DATA IN THIS EXERCISE:
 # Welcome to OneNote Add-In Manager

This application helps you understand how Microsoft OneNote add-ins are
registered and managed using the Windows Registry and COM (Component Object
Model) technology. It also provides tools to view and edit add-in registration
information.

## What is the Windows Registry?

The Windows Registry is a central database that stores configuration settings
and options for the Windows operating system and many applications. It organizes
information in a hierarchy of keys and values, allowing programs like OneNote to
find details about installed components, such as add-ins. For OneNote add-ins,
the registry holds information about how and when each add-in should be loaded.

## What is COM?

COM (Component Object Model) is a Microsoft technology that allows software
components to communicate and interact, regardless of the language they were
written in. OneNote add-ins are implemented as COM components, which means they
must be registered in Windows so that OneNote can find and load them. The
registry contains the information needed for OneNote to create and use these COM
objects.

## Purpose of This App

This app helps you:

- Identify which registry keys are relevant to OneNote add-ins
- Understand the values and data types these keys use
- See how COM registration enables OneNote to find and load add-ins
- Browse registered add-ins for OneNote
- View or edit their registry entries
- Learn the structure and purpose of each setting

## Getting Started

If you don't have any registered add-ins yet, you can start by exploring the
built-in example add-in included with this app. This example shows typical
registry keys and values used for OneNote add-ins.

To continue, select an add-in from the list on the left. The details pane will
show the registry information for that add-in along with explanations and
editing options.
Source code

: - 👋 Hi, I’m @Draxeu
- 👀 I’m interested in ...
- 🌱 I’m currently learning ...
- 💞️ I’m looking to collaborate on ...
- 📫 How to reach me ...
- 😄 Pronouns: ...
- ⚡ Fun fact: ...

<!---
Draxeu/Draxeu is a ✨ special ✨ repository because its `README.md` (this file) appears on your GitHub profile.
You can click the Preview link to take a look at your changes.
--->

WORK ORDER: Output each line exactly, from the first line of the data down to the line that contains "components to communicate", both included.

EXPECTED ANSWER:
 # Welcome to OneNote Add-In Manager

This application helps you understand how Microsoft OneNote add-ins are
registered and managed using the Windows Registry and COM (Component Object
Model) technology. It also provides tools to view and edit add-in registration
information.

## What is the Windows Registry?

The Windows Registry is a central database that stores configuration settings
and options for the Windows operating system and many applications. It organizes
information in a hierarchy of keys and values, allowing programs like OneNote to
find details about installed components, such as add-ins. For OneNote add-ins,
the registry holds information about how and when each add-in should be loaded.

## What is COM?

COM (Component Object Model) is a Microsoft technology that allows software
components to communicate and interact, regardless of the language they were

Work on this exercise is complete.